* _Description of the task_
With the line containing "Source code" as the start and the line containing "- **顺序 2：混搭**（常考）" as the end, transcribe that span of the entries below exactly, including both.

* _Records_
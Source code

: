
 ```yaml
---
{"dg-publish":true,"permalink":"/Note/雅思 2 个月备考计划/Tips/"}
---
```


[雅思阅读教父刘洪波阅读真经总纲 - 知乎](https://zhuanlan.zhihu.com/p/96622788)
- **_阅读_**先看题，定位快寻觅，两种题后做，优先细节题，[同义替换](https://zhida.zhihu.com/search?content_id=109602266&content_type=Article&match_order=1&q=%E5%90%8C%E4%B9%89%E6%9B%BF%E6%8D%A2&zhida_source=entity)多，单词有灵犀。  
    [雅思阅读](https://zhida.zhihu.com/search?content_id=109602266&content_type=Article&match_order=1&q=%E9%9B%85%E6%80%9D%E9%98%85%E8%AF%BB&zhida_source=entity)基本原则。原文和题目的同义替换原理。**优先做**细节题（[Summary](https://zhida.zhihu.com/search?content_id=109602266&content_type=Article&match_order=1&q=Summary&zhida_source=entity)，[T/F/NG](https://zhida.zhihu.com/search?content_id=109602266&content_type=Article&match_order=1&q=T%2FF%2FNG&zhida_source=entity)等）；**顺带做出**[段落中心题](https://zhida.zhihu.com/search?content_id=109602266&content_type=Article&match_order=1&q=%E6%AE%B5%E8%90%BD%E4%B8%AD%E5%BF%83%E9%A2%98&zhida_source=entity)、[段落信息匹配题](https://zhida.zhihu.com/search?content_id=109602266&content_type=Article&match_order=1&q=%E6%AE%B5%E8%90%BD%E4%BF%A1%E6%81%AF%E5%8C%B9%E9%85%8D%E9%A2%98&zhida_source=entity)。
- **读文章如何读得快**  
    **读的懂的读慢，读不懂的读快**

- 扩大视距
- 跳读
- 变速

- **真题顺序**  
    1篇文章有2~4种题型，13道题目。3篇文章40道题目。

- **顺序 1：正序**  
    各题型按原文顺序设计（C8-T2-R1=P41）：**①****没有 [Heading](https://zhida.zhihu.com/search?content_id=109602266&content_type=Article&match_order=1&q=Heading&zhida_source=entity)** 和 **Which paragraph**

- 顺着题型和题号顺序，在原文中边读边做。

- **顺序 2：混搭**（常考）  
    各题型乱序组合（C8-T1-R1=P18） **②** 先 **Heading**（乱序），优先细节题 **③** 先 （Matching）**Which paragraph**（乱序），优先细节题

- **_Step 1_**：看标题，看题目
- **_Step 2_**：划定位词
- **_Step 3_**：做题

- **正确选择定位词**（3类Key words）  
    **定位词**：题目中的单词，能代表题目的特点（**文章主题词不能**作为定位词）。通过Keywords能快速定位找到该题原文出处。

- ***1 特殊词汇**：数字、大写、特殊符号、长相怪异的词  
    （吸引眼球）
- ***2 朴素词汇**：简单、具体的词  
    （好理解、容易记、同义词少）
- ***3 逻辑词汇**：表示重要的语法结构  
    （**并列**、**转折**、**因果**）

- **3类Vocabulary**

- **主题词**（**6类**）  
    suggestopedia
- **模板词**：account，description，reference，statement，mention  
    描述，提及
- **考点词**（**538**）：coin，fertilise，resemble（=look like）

--

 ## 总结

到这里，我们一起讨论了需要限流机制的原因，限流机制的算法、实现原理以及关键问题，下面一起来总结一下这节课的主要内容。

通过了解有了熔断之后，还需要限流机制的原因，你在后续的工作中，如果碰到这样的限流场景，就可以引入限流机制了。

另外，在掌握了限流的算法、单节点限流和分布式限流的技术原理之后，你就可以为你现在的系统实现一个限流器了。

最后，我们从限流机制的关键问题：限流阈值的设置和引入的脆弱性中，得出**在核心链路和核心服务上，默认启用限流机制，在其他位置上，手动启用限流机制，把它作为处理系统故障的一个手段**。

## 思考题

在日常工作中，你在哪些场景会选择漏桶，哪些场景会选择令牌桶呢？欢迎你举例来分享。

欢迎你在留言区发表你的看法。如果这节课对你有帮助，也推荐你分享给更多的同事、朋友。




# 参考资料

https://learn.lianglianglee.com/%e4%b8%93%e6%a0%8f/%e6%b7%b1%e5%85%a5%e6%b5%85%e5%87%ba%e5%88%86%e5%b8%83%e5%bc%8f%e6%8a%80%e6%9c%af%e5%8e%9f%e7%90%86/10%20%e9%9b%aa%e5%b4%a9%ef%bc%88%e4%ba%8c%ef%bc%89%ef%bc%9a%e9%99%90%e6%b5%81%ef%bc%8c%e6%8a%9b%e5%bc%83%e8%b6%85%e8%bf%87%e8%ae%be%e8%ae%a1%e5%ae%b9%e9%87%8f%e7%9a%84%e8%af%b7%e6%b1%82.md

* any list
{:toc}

* _Your solution_
Source code

:
 ```yaml
---
{"dg-publish":true,"permalink":"/Note/雅思 2 个月备考计划/Tips/"}
---
```


[雅思阅读教父刘洪波阅读真经总纲 - 知乎](https://zhuanlan.zhihu.com/p/96622788)
- **_阅读_**先看题，定位快寻觅，两种题后做，优先细节题，[同义替换](https://zhida.zhihu.com/search?content_id=109602266&content_type=Article&match_order=1&q=%E5%90%8C%E4%B9%89%E6%9B%BF%E6%8D%A2&zhida_source=entity)多，单词有灵犀。  
    [雅思阅读](https://zhida.zhihu.com/search?content_id=109602266&content_type=Article&match_order=1&q=%E9%9B%85%E6%80%9D%E9%98%85%E8%AF%BB&zhida_source=entity)基本原则。原文和题目的同义替换原理。**优先做**细节题（[Summary](https://zhida.zhihu.com/search?content_id=109602266&content_type=Article&match_order=1&q=Summary&zhida_source=entity)，[T/F/NG](https://zhida.zhihu.com/search?content_id=109602266&content_type=Article&match_order=1&q=T%2FF%2FNG&zhida_source=entity)等）；**顺带做出**[段落中心题](https://zhida.zhihu.com/search?content_id=109602266&content_type=Article&match_order=1&q=%E6%AE%B5%E8%90%BD%E4%B8%AD%E5%BF%83%E9%A2%98&zhida_source=entity)、[段落信息匹配题](https://zhida.zhihu.com/search?content_id=109602266&content_type=Article&match_order=1&q=%E6%AE%B5%E8%90%BD%E4%BF%A1%E6%81%AF%E5%8C%B9%E9%85%8D%E9%A2%98&zhida_source=entity)。
- **读文章如何读得快**  
    **读的懂的读慢，读不懂的读快**

- 扩大视距
- 跳读
- 变速

- **真题顺序**  
    1篇文章有2~4种题型，13道题目。3篇文章40道题目。

- **顺序 1：正序**  
    各题型按原文顺序设计（C8-T2-R1=P41）：**①****没有 [Heading](https://zhida.zhihu.com/search?content_id=109602266&content_type=Article&match_order=1&q=Heading&zhida_source=entity)** 和 **Which paragraph**

- 顺着题型和题号顺序，在原文中边读边做。

- **顺序 2：混搭**（常考）  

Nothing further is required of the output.